France's national waterway authority has named a design-firm team to plan and manage construction and commissioning of what will be an estimated $5-billion new canal to transport freight in northern Europe.

The 107-kilometer-long Canal Seine Nord will link the River Seine basin from north of Paris, near Compeigne, to the River Schleidt, near Lille, to form a key part of a Trans-European Multi-Modal Corridor. The 54-meter-wide by 4.5-m-deep canal will handle vessels up to 4,400-tonnes capacity and require 55 million cu m of earthworks

The waterway authority Voies Navigables de France awarded the 12-year contract, valued at $90 million, to a joint venture of Netherlands-based Royal Haskoning-DHV and Paris-based SETEC Group. The team will cover the project’s planning, procurement, design, construction supervision and commissioning.

Approved in 2008, the canal project initially was planned as a public-private partnership.
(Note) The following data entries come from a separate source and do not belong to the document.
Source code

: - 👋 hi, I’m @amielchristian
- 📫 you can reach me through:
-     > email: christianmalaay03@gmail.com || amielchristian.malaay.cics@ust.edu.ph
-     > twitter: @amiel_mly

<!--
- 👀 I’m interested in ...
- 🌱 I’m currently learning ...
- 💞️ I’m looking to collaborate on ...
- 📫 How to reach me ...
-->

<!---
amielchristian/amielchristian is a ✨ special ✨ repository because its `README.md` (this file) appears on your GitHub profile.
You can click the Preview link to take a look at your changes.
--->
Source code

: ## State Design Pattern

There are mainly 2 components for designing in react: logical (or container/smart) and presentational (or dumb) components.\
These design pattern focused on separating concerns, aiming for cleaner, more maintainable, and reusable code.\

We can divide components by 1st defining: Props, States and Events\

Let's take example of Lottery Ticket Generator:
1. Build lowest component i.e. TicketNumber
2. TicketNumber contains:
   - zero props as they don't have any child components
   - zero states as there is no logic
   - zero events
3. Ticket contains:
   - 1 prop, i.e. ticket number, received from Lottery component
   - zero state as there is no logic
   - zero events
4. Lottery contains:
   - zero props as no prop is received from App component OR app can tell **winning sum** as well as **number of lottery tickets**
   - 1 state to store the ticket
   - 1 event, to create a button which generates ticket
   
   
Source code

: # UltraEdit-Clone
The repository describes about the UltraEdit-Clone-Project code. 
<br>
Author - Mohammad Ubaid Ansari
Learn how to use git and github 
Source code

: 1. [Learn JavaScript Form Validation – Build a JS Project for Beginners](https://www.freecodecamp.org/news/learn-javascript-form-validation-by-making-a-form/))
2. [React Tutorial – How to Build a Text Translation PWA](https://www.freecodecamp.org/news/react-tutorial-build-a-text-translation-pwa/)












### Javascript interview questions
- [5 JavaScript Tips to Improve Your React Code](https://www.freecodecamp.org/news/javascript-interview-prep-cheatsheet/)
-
But that plan, estimated at $8 billion, was abandoned after the banking crisis.

The French government, local governments and the European Union now will fund the work to be procured on a design-build basis.

Eight years of construction is set to start in 2017. Work includes six new locks with water-level differences up to 26 m, says a Royal Haskoning-DHV spokesman.

He termed the canal "an incredible project with major integral design challenges," including technical and environmental issues and stakeholder interactions.